April 10, 2008 Andy

Thank crunchie, it’s Friday

Our theme is week is about arranging or presenting content in an engaging or innovative manner.

Enjoy

A

The Lost Ring (http://www.thelostring.com)
I learnt a new acronym last night: ARG (Alternative Reality Game). An ARG is a relatively new genre of game that allows players to interact with a fictitious world using real world elements. The difference between this and other formats is that the players are involved in determining what happens in the game and a real live person (called the Puppet Master or PM) controls how the story goes based on the interactions that happen. You use real life things like real phone numbers, character emails and forums and even real world locations where you may have to go and pick something up in your home town in order to help solve the puzzles of the game. Nokia used this a back in early 2000 to launch their communicator.

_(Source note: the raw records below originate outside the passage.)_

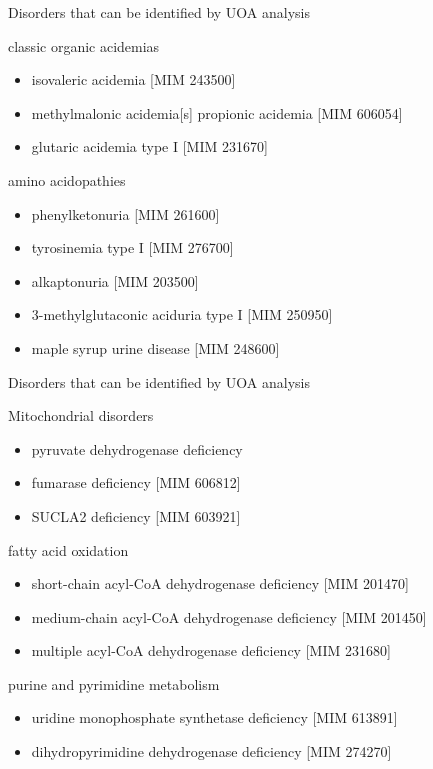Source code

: \documentclass[presentation, smaller]{beamer}
\begin{document}
\begin{frame}[label={sec:orgheadline11}]{Disorders that can be identified by UOA analysis}
\begin{block}{classic organic acidemias}
\begin{itemize}
\item isovaleric acidemia [MIM 243500]
\item methylmalonic acidemia[s] propionic acidemia [MIM 606054]
\item glutaric acidemia type I [MIM 231670]
\end{itemize}
\end{block}
\begin{block}{amino acidopathies}
\begin{itemize}
\item phenylketonuria [MIM 261600]
\item tyrosinemia type I [MIM 276700]
\item alkaptonuria [MIM 203500]
\item 3-methylglutaconic aciduria type I [MIM 250950]
\item maple syrup urine disease [MIM 248600]
\end{itemize}
\end{block}
\end{frame}

\begin{frame}[label={sec:orgheadline12}]{Disorders that can be identified by UOA analysis}
\begin{block}{Mitochondrial disorders}
\begin{itemize}
\item pyruvate dehydrogenase deficiency
\item fumarase deficiency [MIM 606812]
\item SUCLA2 deficiency [MIM 603921]
\end{itemize}
\end{block}
\begin{block}{fatty acid oxidation}
\begin{itemize}
\item short-chain acyl-CoA dehydrogenase deficiency [MIM 201470]
\item medium-chain acyl-CoA dehydrogenase deficiency [MIM 201450]
\item multiple acyl-CoA dehydrogenase deficiency [MIM 231680]
\end{itemize}
\end{block}

\begin{block}{purine and pyrimidine metabolism}
\begin{itemize}
\item uridine monophosphate synthetase deficiency [MIM 613891]
\item dihydropyrimidine dehydrogenase deficiency [MIM 274270]
\end{itemize}
\end{block}
\end{frame}
\end{document}
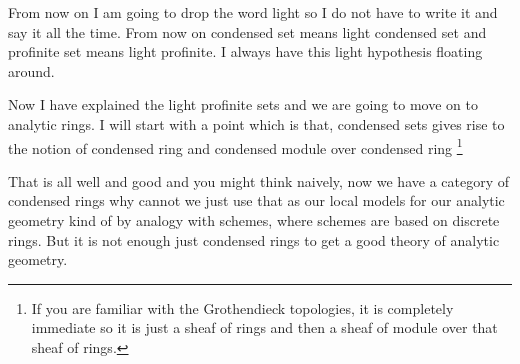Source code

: \begin{convention}[Dustin]
    From now on I am going to drop the word light so I do not have to write it and say it all the time. From now on condensed set means 
    light condensed set and profinite set means light profinite. I always have this light hypothesis floating around.
\end{convention}


Now I have explained the light profinite sets and we are going to move on to analytic rings.
I will start with a point which is that, condensed sets gives rise to the notion of condensed ring and condensed module over 
condensed ring \footnote{If you are familiar with the Grothendieck topologies, it is completely immediate so it is just a sheaf of rings and then a 
    sheaf of module over that sheaf of rings.}  




That is all well and good and you might think naively, now we have a category of condensed rings why 
cannot we just use that as our local models for our analytic geometry kind of by analogy with schemes, where schemes are based on 
discrete rings. But it is not enough just condensed rings to get a good theory of analytic geometry.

Anyhow, this ARG is sponsored by McDonalds as part of their Olympic Sponsorship push. The production (and obvious investment) is pretty impressive and the whole campaign has sparked quite a debate about whether this is a form of subliminal advertising (and therefore whether it should be allowed). I’m not going to get involved in that debate. But I though that as our clients are starting to look at us developing more experiential advertising (the HBOS Personal Financial Adviser campaign is one such example), I thought would be useful to see what is our there.

Yahoo! Everything
Compare this http://everything.yahoo.com/ to this http://everything.yahoo.com/index_basic.php Same content, structured in a different way. The former is a great interface for finding information quickly – browse a single alphabetical index or filter by classification. It’s quick too (all javascript) and is more engaging than its static counterpart. This is why technology and IA should be involved at the start of an ideation process; in the interactive universe, creativity can come just as easily from a line of code, as from the way something looks and feels.

AvantGo (http://www.avantgo.com/frontdoor/index_uk.html)
As mobile starts to become an increasingly accepted channel for surfing the web, we will start to see an increase in companies that provide content for mobile devices (also know as mobile content providers.) AvantGo has been around for ages and enables users to select content from a list of thousands of websites around the world to be downloaded to their smartphone or PDA. Why? Imagine that you are in an area which has no signal. Or imagine that you are trying to surf a site that hasn’t been structured for mobile devices. Highly irritating to say the least. For us, we should envisage it as a potential means of getting our information to a broader suite of devices (we could, for example, create a mobile jobs channel for our clients and submit it to AvantGo). It’s not going to change the world yet, but it is a useful starter for ten.

The Wellcome Collection: Medicine/Life/Art (http://www.wellcomecollection.org/exhibitionsandevents/onlineexhibits/index.htm)
The Wellcome Trust brings to life Sir Henry Wellcome’s vision of a place where people could learn more about the development of medicine through the ages and across culture. It is a fusion of art and science which allows visitors to consider what it is like to be human. And what’s more, it is just up the road.

Anyhow, I came across this section: aside from enjoying the novel approach to site navigation, the way the site allows users to explore and categorise lots of content is really nice. Some of the content is a bit weird, but then I guess I never was an art aficionado. Ohm, and just to test, I tried the Sleeping Test. Apparently I’m awake. That’s good to know.